> Work to complete
Reproduce all entries below verbatim. Skip the pictures.

<<<<

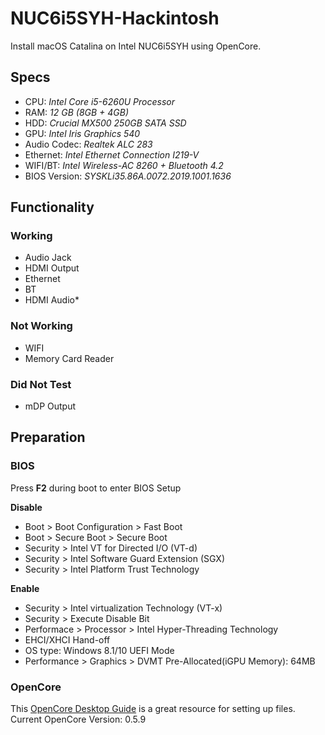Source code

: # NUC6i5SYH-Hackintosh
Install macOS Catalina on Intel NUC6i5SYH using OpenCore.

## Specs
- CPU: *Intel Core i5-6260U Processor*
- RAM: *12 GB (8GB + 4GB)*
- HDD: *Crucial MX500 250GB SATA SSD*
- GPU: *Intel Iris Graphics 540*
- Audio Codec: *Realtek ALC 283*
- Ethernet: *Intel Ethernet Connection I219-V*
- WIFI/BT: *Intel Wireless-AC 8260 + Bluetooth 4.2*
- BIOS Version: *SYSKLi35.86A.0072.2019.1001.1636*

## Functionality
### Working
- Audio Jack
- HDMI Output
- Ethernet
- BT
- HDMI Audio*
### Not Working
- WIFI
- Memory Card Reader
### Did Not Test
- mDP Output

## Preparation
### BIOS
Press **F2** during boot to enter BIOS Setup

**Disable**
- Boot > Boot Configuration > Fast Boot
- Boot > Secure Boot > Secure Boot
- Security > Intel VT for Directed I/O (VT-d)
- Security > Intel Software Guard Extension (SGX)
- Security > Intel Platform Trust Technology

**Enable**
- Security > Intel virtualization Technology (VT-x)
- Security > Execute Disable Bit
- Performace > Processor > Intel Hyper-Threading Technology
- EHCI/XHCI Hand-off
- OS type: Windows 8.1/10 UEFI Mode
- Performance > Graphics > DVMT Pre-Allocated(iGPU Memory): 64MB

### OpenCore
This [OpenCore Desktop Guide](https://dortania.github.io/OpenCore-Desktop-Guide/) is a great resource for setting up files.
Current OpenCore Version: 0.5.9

>>>>

> Result
Source code

: # NUC6i5SYH-Hackintosh
Install macOS Catalina on Intel NUC6i5SYH using OpenCore.

## Specs
- CPU: *Intel Core i5-6260U Processor*
- RAM: *12 GB (8GB + 4GB)*
- HDD: *Crucial MX500 250GB SATA SSD*
- GPU: *Intel Iris Graphics 540*
- Audio Codec: *Realtek ALC 283*
- Ethernet: *Intel Ethernet Connection I219-V*
- WIFI/BT: *Intel Wireless-AC 8260 + Bluetooth 4.2*
- BIOS Version: *SYSKLi35.86A.0072.2019.1001.1636*

## Functionality
### Working
- Audio Jack
- HDMI Output
- Ethernet
- BT
- HDMI Audio*
### Not Working
- WIFI
- Memory Card Reader
### Did Not Test
- mDP Output

## Preparation
### BIOS
Press **F2** during boot to enter BIOS Setup

**Disable**
- Boot > Boot Configuration > Fast Boot
- Boot > Secure Boot > Secure Boot
- Security > Intel VT for Directed I/O (VT-d)
- Security > Intel Software Guard Extension (SGX)
- Security > Intel Platform Trust Technology

**Enable**
- Security > Intel virtualization Technology (VT-x)
- Security > Execute Disable Bit
- Performace > Processor > Intel Hyper-Threading Technology
- EHCI/XHCI Hand-off
- OS type: Windows 8.1/10 UEFI Mode
- Performance > Graphics > DVMT Pre-Allocated(iGPU Memory): 64MB

### OpenCore
This [OpenCore Desktop Guide](https://dortania.github.io/OpenCore-Desktop-Guide/) is a great resource for setting up files.
Current OpenCore Version: 0.5.9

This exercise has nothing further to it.